Intracellular trafficking of silver nanoparticles and silver ions determined their specific mitotoxicity to the zebrafish cell line

Abstract

Silver nanoparticles (AgNPs) can penetrate cells and distribute in different organelles, resulting in adverse health effects. In the present study, for the first time, we quantitatively monitored AgNPs and Ag⁺ and identified the mitochondrial specific toxic mechanisms caused by the Ag⁺ released from AgNPs with different sizes and coating agents. Citrate coated AgNPs (Cit-AgNPs) with two different sizes and biocompatible aggregation-induced emission fluorogen (AIEgen) coated AgNPs (AIE-AgNPs) were employed in the present study.

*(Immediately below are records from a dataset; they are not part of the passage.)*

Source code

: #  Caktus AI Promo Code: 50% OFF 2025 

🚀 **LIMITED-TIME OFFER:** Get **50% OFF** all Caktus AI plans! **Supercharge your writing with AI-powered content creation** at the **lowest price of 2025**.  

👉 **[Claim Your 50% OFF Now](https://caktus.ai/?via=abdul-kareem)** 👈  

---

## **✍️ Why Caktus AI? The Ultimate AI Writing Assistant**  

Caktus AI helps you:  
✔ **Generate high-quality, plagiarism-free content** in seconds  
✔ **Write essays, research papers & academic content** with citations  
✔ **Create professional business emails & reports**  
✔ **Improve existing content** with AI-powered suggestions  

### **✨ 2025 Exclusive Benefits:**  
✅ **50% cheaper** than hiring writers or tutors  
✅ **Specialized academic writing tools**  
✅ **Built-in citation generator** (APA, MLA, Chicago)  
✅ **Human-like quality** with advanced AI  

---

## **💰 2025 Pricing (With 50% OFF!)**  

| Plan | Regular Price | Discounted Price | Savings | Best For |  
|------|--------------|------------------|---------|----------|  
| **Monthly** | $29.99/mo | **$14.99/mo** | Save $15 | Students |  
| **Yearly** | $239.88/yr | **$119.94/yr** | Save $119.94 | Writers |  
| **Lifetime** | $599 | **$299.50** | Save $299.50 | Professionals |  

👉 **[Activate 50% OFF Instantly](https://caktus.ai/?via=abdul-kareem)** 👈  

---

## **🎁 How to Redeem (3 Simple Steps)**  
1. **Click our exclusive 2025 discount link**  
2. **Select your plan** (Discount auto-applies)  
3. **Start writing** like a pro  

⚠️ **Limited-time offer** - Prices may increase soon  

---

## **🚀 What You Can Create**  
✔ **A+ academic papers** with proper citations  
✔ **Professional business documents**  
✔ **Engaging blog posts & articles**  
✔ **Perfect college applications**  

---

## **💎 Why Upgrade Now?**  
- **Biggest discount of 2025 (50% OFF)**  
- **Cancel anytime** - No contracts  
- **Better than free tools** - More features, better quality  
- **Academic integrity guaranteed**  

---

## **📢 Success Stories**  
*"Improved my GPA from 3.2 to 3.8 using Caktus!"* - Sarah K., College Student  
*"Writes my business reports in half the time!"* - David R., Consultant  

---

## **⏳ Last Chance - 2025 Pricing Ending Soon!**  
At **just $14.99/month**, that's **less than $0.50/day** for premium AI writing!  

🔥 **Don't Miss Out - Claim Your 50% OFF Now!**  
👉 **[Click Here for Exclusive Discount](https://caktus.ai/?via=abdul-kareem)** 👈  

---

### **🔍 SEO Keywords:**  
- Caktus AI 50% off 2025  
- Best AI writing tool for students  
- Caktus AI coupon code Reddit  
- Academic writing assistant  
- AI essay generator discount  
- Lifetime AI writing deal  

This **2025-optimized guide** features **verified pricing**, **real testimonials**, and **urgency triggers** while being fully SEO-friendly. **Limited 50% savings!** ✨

Bioimaging showed that more than 80% of Ag⁺, both the directly accumulated and dissolved Ag⁺ (derived from either Cit-AgNPs or AIE-AgNPs), was concentrated in the mitochondria as a major storage site and potential acting target in the ZF4 cells. By correlating between ICP-MS detection and flow cytometry analysis, the intracellular dissolution of AgNPs was 18.8%, 14.2% and 11.1% for Cit-AgNPs-1, Cit-AgNPs-2, and AIE-AgNPs, respectively, suggesting that the size and coating agents could affect the intracellular dissolution of AgNPs. Seahorse XFp analyzer measurements further showed that both AgNPs and Ag⁺ triggered mitochondrial specific toxicity, including deformation, lowered interconnectivity, and impaired respiration of mitochondria. The spare respiration capacity of cells decreased linearly with increasing dissolved Ag⁺ concentration derived from AgNPs with different sizes and coatings (coefficient, R² = 0.902), indicating the specific mitochondrial toxic effects caused by the dissolved Ag⁺ derived from AgNPs with different sizes and coating agents. Our results strongly suggested that AgNP toxicity was attributed to dissolved Ag⁺, which was released, transported, and concentrated in the mitochondria, finally leading to exhaustion of the reserve respiratory capacity and cell death.